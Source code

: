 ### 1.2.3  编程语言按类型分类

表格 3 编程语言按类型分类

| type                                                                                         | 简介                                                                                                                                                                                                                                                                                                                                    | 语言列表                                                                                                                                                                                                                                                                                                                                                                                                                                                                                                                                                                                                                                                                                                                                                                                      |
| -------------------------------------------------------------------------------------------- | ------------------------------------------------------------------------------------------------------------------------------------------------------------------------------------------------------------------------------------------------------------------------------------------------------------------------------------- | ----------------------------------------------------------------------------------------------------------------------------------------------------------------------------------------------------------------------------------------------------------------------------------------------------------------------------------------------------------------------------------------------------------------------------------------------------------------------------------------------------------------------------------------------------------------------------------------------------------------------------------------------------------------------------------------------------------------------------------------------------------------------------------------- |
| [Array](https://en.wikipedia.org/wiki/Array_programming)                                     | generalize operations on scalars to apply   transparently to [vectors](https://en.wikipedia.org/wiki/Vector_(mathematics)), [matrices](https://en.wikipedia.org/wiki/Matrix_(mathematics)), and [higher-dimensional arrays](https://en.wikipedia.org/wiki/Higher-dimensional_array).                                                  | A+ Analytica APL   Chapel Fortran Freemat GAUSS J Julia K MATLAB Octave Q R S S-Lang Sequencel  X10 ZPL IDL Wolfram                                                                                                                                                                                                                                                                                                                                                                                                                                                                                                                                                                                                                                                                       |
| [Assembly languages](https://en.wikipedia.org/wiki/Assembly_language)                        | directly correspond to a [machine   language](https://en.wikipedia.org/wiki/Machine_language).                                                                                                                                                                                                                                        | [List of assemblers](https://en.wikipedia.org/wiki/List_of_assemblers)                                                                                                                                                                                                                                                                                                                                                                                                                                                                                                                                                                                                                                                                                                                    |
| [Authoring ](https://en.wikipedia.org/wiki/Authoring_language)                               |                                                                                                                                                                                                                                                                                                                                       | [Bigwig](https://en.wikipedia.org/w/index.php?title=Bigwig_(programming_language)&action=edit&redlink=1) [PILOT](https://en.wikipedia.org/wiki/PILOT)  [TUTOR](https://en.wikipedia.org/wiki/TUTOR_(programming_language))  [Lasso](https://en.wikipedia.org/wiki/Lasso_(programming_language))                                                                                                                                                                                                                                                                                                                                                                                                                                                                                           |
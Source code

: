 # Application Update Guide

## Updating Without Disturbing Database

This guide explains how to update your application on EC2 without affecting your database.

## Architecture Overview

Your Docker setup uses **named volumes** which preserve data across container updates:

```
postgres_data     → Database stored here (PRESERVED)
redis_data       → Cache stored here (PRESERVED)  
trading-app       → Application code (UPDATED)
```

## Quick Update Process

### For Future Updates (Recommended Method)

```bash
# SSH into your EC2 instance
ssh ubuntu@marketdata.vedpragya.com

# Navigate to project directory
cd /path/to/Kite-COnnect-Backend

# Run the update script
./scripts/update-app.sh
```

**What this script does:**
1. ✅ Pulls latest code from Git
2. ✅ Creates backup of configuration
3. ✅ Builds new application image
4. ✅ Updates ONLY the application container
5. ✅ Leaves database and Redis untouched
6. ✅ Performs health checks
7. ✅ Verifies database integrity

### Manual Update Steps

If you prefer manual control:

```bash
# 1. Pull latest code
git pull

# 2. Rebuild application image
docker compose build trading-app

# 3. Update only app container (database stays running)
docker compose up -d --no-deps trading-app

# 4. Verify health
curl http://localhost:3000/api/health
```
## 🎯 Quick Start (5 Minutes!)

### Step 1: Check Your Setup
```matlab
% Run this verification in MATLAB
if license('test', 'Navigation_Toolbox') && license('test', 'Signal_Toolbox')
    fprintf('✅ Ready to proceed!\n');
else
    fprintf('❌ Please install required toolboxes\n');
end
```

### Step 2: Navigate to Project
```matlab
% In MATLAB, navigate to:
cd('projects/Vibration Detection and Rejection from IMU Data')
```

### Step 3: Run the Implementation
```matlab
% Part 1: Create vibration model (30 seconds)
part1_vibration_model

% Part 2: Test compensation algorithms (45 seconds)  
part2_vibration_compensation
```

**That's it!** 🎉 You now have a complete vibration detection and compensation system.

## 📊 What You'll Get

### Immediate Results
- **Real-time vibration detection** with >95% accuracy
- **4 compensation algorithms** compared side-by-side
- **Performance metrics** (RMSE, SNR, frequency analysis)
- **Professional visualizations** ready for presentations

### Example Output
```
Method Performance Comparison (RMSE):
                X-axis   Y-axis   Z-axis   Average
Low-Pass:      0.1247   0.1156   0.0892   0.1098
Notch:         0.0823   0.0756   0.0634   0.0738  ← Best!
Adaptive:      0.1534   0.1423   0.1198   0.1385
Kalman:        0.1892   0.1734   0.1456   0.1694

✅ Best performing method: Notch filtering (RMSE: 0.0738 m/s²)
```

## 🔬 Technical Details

════════════════

* _Instructions for the task_:
Every line in the records that holds the word "Performance" should be copied into the answer.

* _Solution_:
- **Performance metrics** (RMSE, SNR, frequency analysis)
Method Performance Comparison (RMSE):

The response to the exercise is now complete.